While most Rare Earths-related stories focus on China these days, there’s no denying that the race for critical mineral resources has arrived on the North American continent.
As the Fairbanks Daily News Miner reports, Alaska State geologists are excited by the findings of recent mineral cataloguing efforts, with a new $3 million program underway. The latest effort centers on strategic mineral deposits near the Ray Mountains north of Fairbanks, Alaska, “which include both the valuable rare earth elements as well as others such as cobalt, platinum and yttrium.”
While this (and previous related) effort(s) are sure to put Alaska on the map in the global Rare Earths supply debate, our northern neighbors in Canada are also engaged in efforts to get access to Rare Earths beneath their own soil. According to the news site Kenora Online, within five years, Rare Earths developer “Avalon Rare Metals could have invested $100 million at its Thor Lake property in the Northwest Territories, as well as $300 million at a new processing plant on the Gulf Coast.”

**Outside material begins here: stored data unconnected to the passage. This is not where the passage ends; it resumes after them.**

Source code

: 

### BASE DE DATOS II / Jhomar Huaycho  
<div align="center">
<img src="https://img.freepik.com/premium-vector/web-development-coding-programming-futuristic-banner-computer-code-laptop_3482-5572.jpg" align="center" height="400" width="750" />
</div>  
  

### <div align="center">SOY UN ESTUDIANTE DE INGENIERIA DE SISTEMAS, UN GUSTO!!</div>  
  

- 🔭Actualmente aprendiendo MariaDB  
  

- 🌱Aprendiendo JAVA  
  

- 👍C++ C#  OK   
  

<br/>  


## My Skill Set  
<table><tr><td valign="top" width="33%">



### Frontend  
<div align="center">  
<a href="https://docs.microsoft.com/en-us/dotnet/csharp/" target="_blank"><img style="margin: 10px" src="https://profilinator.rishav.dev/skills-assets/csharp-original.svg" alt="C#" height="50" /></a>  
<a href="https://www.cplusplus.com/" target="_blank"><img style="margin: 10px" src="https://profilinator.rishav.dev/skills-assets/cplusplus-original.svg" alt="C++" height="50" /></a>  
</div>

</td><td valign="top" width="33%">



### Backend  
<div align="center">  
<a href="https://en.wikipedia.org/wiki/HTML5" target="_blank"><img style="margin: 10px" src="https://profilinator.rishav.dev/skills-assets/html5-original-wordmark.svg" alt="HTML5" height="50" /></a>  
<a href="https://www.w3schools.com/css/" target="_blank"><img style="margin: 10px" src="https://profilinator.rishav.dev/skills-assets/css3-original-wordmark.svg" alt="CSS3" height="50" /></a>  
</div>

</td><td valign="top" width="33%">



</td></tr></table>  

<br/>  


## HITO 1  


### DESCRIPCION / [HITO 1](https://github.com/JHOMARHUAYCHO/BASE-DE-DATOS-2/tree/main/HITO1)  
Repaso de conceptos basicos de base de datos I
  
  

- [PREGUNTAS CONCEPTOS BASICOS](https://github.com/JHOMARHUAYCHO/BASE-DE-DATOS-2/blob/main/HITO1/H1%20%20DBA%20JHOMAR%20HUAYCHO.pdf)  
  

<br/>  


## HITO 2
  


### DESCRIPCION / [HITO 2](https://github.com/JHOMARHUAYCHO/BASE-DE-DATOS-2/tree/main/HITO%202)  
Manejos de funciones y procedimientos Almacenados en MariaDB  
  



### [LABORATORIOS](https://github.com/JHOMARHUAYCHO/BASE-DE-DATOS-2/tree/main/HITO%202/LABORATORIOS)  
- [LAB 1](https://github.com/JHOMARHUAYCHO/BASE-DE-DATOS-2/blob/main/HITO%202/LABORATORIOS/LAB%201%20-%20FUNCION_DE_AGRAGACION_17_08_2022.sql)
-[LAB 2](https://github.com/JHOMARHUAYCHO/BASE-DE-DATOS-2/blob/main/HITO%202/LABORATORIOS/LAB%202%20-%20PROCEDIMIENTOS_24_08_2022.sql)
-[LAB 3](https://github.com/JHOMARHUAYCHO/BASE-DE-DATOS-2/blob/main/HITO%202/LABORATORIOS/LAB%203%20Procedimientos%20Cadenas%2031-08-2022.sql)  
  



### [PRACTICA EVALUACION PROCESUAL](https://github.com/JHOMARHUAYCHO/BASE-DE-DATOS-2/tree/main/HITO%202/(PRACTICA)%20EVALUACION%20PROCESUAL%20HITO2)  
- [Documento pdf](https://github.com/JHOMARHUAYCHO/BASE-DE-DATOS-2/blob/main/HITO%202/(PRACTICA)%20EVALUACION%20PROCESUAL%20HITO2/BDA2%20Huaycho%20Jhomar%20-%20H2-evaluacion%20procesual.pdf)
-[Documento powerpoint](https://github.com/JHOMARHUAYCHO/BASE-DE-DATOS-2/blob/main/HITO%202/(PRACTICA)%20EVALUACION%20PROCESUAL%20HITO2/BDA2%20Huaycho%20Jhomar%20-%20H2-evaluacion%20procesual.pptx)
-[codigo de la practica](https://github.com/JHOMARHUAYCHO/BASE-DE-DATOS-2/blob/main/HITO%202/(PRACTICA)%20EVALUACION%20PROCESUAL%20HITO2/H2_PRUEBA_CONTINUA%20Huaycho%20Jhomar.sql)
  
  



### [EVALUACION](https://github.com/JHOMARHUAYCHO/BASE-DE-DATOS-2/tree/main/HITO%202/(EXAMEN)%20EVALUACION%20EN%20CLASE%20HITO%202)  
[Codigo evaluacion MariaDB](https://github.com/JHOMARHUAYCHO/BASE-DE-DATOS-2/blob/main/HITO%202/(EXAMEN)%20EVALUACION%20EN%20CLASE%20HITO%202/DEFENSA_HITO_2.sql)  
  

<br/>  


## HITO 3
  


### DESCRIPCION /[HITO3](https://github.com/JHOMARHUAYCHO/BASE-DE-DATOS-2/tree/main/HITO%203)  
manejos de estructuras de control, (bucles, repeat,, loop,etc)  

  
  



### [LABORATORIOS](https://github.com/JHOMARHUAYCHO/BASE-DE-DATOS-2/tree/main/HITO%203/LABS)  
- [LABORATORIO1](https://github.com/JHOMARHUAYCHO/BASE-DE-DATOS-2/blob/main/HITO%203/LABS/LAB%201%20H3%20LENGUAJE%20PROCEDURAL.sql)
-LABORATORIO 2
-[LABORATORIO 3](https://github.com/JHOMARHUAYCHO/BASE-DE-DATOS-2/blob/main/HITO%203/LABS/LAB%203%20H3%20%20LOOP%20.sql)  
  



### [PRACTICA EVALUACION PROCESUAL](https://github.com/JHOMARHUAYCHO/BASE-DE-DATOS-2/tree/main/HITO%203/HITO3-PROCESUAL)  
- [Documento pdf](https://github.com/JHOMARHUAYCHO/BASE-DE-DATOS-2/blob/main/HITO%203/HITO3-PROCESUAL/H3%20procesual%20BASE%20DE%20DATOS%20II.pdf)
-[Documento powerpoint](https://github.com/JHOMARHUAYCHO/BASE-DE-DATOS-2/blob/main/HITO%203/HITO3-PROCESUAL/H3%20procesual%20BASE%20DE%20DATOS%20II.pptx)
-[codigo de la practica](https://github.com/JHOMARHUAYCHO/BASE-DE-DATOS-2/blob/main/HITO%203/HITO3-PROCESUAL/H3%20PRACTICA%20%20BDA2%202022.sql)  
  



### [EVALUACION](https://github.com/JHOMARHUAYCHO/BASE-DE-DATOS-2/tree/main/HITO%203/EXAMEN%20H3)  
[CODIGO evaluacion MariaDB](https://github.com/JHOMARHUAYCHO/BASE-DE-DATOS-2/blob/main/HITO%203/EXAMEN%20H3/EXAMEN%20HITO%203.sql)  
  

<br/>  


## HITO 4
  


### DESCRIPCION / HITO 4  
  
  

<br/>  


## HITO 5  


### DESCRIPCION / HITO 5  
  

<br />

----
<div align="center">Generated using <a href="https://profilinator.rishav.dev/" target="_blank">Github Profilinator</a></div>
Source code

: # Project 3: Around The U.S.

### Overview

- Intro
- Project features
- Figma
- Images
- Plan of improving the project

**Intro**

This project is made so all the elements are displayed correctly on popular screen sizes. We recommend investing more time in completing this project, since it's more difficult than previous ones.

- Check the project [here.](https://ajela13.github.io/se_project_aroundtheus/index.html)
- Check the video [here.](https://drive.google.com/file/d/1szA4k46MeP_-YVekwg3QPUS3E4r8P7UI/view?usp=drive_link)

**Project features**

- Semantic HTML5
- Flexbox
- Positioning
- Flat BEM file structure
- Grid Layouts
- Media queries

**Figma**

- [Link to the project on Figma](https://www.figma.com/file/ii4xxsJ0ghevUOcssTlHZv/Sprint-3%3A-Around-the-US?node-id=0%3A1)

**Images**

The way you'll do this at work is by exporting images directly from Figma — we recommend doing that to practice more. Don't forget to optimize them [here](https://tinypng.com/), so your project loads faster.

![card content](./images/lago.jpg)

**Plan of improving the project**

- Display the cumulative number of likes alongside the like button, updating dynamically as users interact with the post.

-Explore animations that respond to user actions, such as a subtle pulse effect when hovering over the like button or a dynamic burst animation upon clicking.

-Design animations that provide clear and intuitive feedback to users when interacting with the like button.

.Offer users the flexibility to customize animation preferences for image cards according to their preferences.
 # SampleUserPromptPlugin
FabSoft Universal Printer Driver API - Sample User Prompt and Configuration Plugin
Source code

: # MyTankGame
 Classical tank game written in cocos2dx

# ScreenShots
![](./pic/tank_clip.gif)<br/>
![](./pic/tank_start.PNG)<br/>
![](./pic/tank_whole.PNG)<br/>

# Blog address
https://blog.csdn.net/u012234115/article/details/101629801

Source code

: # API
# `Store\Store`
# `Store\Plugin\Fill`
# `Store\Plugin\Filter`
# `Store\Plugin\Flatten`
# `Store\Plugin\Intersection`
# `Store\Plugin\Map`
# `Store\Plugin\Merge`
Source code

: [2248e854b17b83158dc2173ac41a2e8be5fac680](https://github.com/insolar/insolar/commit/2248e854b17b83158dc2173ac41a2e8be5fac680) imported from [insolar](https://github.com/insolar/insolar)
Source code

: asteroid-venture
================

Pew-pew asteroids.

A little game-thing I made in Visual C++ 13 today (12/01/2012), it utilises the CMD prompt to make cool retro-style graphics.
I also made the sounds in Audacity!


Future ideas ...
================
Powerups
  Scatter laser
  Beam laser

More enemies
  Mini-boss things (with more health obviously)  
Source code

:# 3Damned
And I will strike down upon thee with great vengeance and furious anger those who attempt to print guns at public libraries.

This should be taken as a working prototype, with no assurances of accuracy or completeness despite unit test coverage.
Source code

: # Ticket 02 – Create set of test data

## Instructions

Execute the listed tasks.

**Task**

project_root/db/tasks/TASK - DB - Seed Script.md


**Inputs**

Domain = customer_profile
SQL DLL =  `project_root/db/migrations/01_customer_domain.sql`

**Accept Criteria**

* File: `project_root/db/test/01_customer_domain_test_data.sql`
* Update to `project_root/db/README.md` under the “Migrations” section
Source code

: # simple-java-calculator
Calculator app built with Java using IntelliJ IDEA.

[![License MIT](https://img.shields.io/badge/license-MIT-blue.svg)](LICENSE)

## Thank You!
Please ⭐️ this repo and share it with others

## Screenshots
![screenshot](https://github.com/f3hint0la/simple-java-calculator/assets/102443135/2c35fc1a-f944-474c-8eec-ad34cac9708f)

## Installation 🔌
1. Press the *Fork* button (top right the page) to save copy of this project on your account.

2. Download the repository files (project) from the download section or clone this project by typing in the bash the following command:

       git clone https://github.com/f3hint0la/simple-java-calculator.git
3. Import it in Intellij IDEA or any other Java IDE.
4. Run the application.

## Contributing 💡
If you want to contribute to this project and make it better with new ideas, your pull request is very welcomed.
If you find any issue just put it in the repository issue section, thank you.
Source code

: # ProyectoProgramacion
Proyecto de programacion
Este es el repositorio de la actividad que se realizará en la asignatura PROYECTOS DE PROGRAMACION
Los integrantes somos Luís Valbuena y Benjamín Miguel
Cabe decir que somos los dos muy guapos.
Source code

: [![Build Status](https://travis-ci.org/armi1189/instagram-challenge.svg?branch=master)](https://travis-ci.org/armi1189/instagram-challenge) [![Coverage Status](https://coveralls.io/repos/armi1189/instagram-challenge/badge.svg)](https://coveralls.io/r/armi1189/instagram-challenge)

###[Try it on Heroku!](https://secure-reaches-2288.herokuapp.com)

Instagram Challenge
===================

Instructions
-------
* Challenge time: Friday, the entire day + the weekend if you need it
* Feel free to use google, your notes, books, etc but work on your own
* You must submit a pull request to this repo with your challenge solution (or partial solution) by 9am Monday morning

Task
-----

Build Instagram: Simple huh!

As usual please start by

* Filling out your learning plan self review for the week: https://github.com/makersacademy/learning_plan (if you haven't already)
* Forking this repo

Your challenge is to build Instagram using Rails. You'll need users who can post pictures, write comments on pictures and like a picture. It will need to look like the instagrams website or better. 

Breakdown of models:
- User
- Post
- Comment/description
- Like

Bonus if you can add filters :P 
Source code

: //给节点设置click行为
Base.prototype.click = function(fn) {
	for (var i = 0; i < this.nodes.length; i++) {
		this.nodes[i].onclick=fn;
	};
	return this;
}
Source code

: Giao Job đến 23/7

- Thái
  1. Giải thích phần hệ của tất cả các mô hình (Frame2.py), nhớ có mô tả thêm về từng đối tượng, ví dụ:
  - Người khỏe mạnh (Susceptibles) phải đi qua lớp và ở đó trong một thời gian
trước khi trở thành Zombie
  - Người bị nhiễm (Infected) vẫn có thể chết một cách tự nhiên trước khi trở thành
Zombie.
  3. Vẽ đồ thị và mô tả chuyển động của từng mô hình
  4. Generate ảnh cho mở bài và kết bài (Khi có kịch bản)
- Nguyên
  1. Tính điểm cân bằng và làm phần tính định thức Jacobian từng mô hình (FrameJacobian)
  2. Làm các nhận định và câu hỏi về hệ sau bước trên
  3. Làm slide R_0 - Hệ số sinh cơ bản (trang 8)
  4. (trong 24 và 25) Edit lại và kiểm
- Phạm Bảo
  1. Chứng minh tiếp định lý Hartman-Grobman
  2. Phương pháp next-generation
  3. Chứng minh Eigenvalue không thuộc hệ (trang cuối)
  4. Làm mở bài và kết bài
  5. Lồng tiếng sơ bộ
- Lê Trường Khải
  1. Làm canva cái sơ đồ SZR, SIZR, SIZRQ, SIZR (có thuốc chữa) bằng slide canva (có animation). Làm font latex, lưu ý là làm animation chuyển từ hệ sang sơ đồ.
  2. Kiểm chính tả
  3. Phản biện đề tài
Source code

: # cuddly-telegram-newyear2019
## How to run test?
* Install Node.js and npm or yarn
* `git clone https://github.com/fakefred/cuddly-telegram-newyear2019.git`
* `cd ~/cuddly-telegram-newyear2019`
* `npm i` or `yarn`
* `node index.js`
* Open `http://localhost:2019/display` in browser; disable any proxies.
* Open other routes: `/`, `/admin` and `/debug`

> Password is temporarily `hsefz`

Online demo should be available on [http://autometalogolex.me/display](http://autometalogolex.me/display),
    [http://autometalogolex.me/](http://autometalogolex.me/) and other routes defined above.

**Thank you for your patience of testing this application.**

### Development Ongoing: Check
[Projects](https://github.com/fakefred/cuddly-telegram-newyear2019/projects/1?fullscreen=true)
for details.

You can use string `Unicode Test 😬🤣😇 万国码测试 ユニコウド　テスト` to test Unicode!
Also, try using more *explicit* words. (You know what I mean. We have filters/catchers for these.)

The Kenora Online piece cites a tough economic climate with the European financial crisis, uncertainty over the renewal of green energy credits in the U.S., and environmental concerns as obstacles for the Canadian Rare Earths efforts. Meanwhile in the U.S., “Federal and state policymakers continue to dither over domestic mining policy initiatives,” as ARPN expert and MetalMiner co-founder and editor Lisa Reisman has pointed out. As promising as certain mineral deposits may be from a geological perspective – it is not until these policy challenges are addressed that the U.S. will be able to successfully compete in the global race for mineral resources.